I read your relevant blog. HOW COULD YOU POSSIBLY NOT INCLUDE THE PATRICK O'BRIAN OF MYSTERY WRITERS IN YOUR LIST? I refer of course to Tony Hillerman.


And later . . .

Also, how could you possibly not list Elmore Leanord? Maybe more adventure than mystery I guess...But a WRITER.

bjkeefe said...

I said back (via email) that Elmore Leonard rocks, no doubt about that.

Tony Hillerman? I liked his first few. Then they started seeming like the same story over and over again.

I'll never forget one TH scene, though. It seems the Navajos on the res were watching a movie, about Geronimo or some other Apache, and the movie people had hired a bunch of Navajos to play the part of the Apaches. They were speaking "indian" to the palefaces, and the movie-watching crowd in TH's book was laughing like crazy.

Apparently, the Navajos were telling the whiteys, in the movie, with very straight faces, about the size of their members. The subtitles did not completely jibe.

Anonymous said...

As far as Elmore Leonard goes his first 6 books were great and some of my favorite mysteries or police novels whatever you want to call them. But the last ten or so have disappointed me. He's gotten into just writing freakier and freakier characters with very little plot.

I like Amanda Cross because hers are literate and I often have to look up a handful of new words. Her portrayal of men is a little off kilter and there haven't been any men like that except in the movies around the 1930s. But you learn something about literature in almost all of them which is kind of like reading Hillerman for the info on Indians.

I like M.C. Beaton for the Hamish MacBeth series, but don't care as much for the Agatha Raisin series. These are sweet little mysteries in the quaint Scottish village of Lochdub, but the characterization is excellent.
"M. C." btw is "Marion Chesney" a female writer and she's great at drawing catty females.

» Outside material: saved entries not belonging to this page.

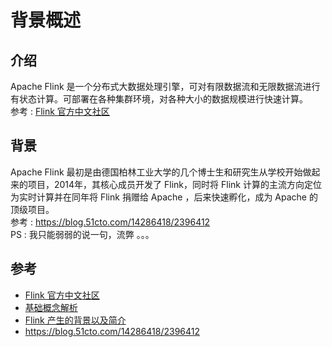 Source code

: # 背景概述

## 介绍
Apache Flink 是一个分布式大数据处理引擎，可对有限数据流和无限数据流进行有状态计算。可部署在各种集群环境，对各种大小的数据规模进行快速计算。  
参考 : [Flink 官方中文社区](https://ververica.cn)

## 背景
Apache Flink 最初是由德国柏林工业大学的几个博士生和研究生从学校开始做起来的项目，2014年，其核心成员开发了 Flink，同时将 Flink 计算的主流方向定位为实时计算并在同年将 Flink 捐赠给 Apache ，后来快速孵化，成为 Apache 的顶级项目。  
参考 : <https://blog.51cto.com/14286418/2396412>  
PS : 我只能弱弱的说一句，流弊 。。。

## 参考
* [Flink 官方中文社区](https://ververica.cn)
* [基础概念解析](https://ververica.cn/developers/flink-basic-tutorial-1-basic-concept/)
* [Flink 产生的背景以及简介](https://www.jianshu.com/p/761b2456dd8e)
* <https://blog.51cto.com/14286418/2396412>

For hard boiled stuff in gritty New York you can't beat Lawrence Block in the Matt Scudder series. Matt is an alcholic ex-cop who accidentally shot a young girl on duty and had to give up police work. Now he does "favors" for friends looking into various crimes as an unlicensed sort of Private Investigator. Sort of in the Sam Spade tradition.

I like Walter Moseley. African American writer who writes about black Los Angeles in the 1940s. His best by far was the first one called: "The Girl in the Blue Dress" None of the subsequent ones have lived up to that first one, but still pretty good.